Le lycée Pagnol, situé aux limites d’Athis Mons et de Juvisy, mais qui recrute aussi sur Viry, Draveil, Grigny… est en lutte depuis le jeudi 27 janvier pour récupérer des heures nécessaires à son bon fonctionnement; En effet, la DHG (Dotation horaire globale) qui vient de lui être attribuée par le rectorat est amputée de 28 heures par semaine à effectifs constants, ce qui signifie la fragilisation de ses sections européennes (15 heures de moins pour la rentrée 2014) et la réduction, et, à terme, la disparition des options qui assuraient une véritable mixité sociale : EPS et théâtre sans compter la disparition programmée de l’Italien. Précisons que le lycée Pagnol est un lycée déjà fragile puisque son public comprend 33% de CSP (catégories socio-professionnelles) défavorisées soit 2 fois plus que la moyenne départementale. Et c’est grâce aux options que le lycée maintient son attractivité auprès de tous les riverains. Les élus locaux (maires et élus de Juvisy et Athis Mons ont apporté leur soutien aux élèves, professeurs et parents réunis vendredi 31 janvier dans un même souci de protestation légitime, ce dont nous nous félicitons. _ Mais ce qui se passe à Pagnol et dans de nombreux autres établissements du territoire n’est que l’expression d’un choix politique fait au plus haut niveau de l’Etat : il s’agit de rogner, en invoquant le dogme d’une austérité aujourd’hui contestée par de nombreux économistes, sur des services publics qui sont présentés comme une charge pour la collectivité, alors que la formation des futurs citoyens d’un pays développé comme la France devrait être considérée comme un « investissement » dans l’avenir.
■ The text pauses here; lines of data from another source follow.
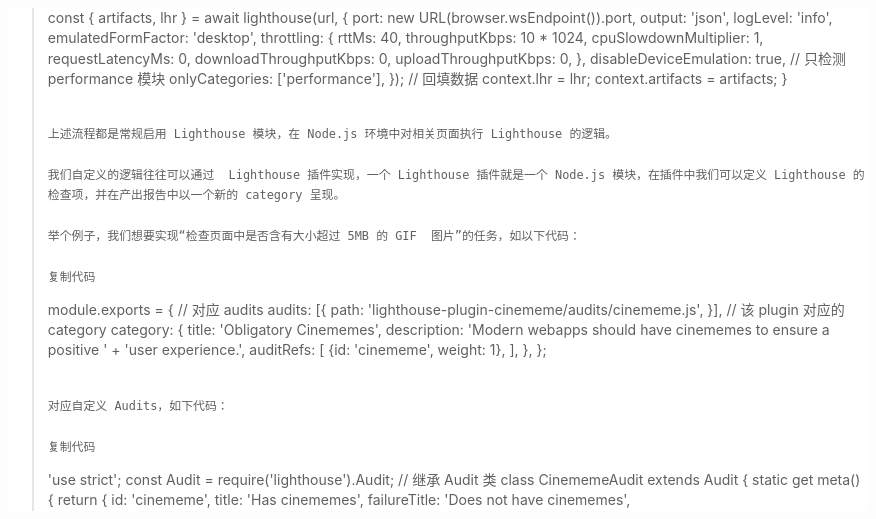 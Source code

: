 >   const { artifacts, lhr } = await lighthouse(url, {
>     port: new URL(browser.wsEndpoint()).port,
>     output: 'json',
>     logLevel: 'info',
>     emulatedFormFactor: 'desktop',
>     throttling: {
>       rttMs: 40,
>       throughputKbps: 10 * 1024,
>       cpuSlowdownMultiplier: 1,
>       requestLatencyMs: 0, 
>       downloadThroughputKbps: 0,
>       uploadThroughputKbps: 0,
>     },
>     disableDeviceEmulation: true,
>     // 只检测 performance 模块
>     onlyCategories: ['performance'],
>   });
>   // 回填数据
>   context.lhr = lhr;
>   context.artifacts = artifacts;
> }
> ```
>
> 上述流程都是常规启用 Lighthouse 模块，在 Node.js 环境中对相关页面执行 Lighthouse 的逻辑。
>
> 我们自定义的逻辑往往可以通过  Lighthouse 插件实现，一个 Lighthouse 插件就是一个 Node.js 模块，在插件中我们可以定义 Lighthouse 的检查项，并在产出报告中以一个新的 category 呈现。
>
> 举个例子，我们想要实现“检查页面中是否含有大小超过 5MB 的 GIF  图片”的任务，如以下代码：
>
> 复制代码
>
> ```
> module.exports = {
>   // 对应 audits
>   audits: [{
>     path: 'lighthouse-plugin-cinememe/audits/cinememe.js',
>   }],
>   // 该 plugin 对应的 category
>   category: {
>     title: 'Obligatory Cinememes',
>     description: 'Modern webapps should have cinememes to ensure a positive ' +
>       'user experience.',
>     auditRefs: [
>       {id: 'cinememe', weight: 1},
>     ],
>   },
> };
> ```
>
> 对应自定义 Audits，如下代码：
>
> 复制代码
>
> ```
> 'use strict';
> const Audit = require('lighthouse').Audit;
> // 继承 Audit 类
> class CinememeAudit extends Audit {
>   static get meta() {
>     return {
>       id: 'cinememe',
>       title: 'Has cinememes',
>       failureTitle: 'Does not have cinememes', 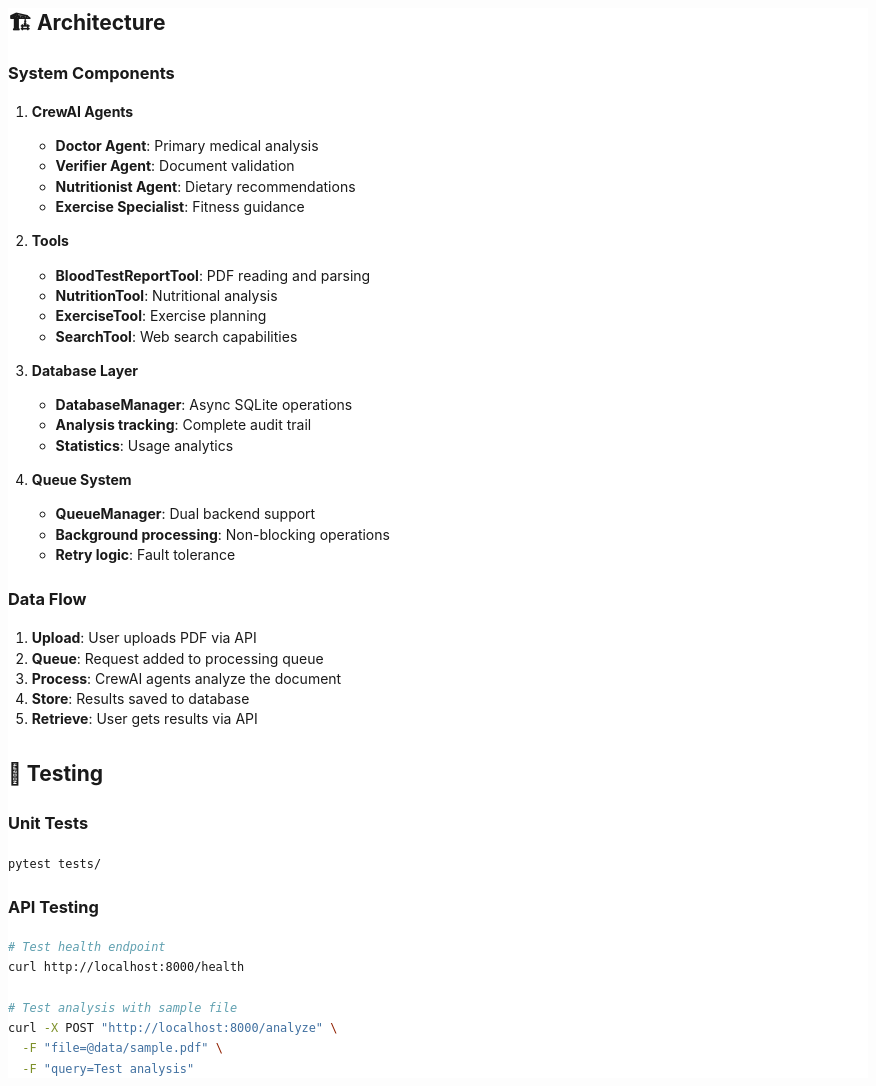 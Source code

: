 ## 🏗️ Architecture

### System Components

1. **CrewAI Agents**
   - **Doctor Agent**: Primary medical analysis
   - **Verifier Agent**: Document validation
   - **Nutritionist Agent**: Dietary recommendations
   - **Exercise Specialist**: Fitness guidance

2. **Tools**
   - **BloodTestReportTool**: PDF reading and parsing
   - **NutritionTool**: Nutritional analysis
   - **ExerciseTool**: Exercise planning
   - **SearchTool**: Web search capabilities

3. **Database Layer**
   - **DatabaseManager**: Async SQLite operations
   - **Analysis tracking**: Complete audit trail
   - **Statistics**: Usage analytics

4. **Queue System**
   - **QueueManager**: Dual backend support
   - **Background processing**: Non-blocking operations
   - **Retry logic**: Fault tolerance

### Data Flow

1. **Upload**: User uploads PDF via API
2. **Queue**: Request added to processing queue
3. **Process**: CrewAI agents analyze the document
4. **Store**: Results saved to database
5. **Retrieve**: User gets results via API

## 🧪 Testing

### Unit Tests
```bash
pytest tests/
```

### API Testing
```bash
# Test health endpoint
curl http://localhost:8000/health

# Test analysis with sample file
curl -X POST "http://localhost:8000/analyze" \
  -F "file=@data/sample.pdf" \
  -F "query=Test analysis"
```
Comment, en tant qu’élu local , peut- on soutenir une politique nationale qui consiste à redéployer des moyens à enveloppe budgétaire constante lorsque simultanément, l’on constate les ravages d’une telle politique sur son territoire ? Il y a là une contradiction qui nous échappe… HIER L’HÔPITAL, LA POSTE, AUJOURD’HUI, L’ÉCOLE! LA CASSE DES SERVICES PUBLICS, ÇA SUFFIT!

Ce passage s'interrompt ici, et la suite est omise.